[PROBLEM DESCRIPTION] Return exactly the listing's lines, from its first line to the line holding "登录管理后台 - 系统管理（页面左侧栏高级设置倒数第三项）", ends included.

[DATASET CONTENT]
—————

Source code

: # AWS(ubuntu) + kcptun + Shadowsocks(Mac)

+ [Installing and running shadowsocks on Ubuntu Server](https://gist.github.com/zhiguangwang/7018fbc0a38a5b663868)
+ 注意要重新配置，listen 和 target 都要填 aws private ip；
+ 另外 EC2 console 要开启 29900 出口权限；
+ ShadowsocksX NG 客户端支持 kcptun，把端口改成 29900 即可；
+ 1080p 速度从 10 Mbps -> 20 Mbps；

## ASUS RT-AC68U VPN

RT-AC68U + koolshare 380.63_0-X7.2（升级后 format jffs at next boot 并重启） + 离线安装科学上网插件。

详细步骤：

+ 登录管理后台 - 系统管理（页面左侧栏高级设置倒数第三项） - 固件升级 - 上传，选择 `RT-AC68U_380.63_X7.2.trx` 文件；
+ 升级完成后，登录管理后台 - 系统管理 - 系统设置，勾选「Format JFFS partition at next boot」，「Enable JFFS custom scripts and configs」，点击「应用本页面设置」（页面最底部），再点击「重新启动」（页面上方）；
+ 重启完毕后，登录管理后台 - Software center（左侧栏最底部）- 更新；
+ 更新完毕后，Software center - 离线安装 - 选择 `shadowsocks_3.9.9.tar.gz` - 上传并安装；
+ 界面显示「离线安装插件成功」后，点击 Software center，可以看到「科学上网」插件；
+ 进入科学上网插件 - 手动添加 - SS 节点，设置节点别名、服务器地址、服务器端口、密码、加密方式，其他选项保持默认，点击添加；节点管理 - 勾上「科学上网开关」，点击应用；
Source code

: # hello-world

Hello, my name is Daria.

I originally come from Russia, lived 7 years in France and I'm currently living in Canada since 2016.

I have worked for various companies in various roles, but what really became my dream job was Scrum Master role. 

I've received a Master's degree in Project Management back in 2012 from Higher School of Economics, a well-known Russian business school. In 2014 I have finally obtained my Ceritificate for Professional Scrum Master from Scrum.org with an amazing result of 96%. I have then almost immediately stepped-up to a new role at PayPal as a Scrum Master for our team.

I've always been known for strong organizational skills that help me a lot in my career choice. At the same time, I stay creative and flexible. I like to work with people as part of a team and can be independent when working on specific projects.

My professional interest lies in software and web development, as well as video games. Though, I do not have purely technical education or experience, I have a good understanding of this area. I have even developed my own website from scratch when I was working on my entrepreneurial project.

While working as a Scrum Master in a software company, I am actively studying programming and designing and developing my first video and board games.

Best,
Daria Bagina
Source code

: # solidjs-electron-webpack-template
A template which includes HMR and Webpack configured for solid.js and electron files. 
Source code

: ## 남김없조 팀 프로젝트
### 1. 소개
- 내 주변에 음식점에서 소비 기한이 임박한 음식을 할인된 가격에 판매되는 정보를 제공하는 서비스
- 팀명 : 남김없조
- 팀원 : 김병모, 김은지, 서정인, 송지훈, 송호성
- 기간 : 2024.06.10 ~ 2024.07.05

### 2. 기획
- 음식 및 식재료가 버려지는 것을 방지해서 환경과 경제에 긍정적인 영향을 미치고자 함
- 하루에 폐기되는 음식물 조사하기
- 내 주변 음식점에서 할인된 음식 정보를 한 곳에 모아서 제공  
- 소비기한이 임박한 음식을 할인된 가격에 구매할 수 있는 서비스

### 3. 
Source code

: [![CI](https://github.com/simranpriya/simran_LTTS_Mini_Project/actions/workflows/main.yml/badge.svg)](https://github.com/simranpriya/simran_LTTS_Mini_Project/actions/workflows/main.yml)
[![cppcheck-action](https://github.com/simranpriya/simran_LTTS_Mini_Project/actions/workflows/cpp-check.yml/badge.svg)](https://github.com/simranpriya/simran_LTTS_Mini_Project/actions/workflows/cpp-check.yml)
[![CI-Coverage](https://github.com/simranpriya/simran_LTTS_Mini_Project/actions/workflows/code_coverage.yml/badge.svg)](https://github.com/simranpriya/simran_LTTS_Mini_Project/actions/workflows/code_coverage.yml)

—————

[COMPLETED EXERCISE]
Source code

: # AWS(ubuntu) + kcptun + Shadowsocks(Mac)

+ [Installing and running shadowsocks on Ubuntu Server](https://gist.github.com/zhiguangwang/7018fbc0a38a5b663868)
+ 注意要重新配置，listen 和 target 都要填 aws private ip；
+ 另外 EC2 console 要开启 29900 出口权限；
+ ShadowsocksX NG 客户端支持 kcptun，把端口改成 29900 即可；
+ 1080p 速度从 10 Mbps -> 20 Mbps；

## ASUS RT-AC68U VPN

RT-AC68U + koolshare 380.63_0-X7.2（升级后 format jffs at next boot 并重启） + 离线安装科学上网插件。

详细步骤：

+ 登录管理后台 - 系统管理（页面左侧栏高级设置倒数第三项） - 固件升级 - 上传，选择 `RT-AC68U_380.63_X7.2.trx` 文件；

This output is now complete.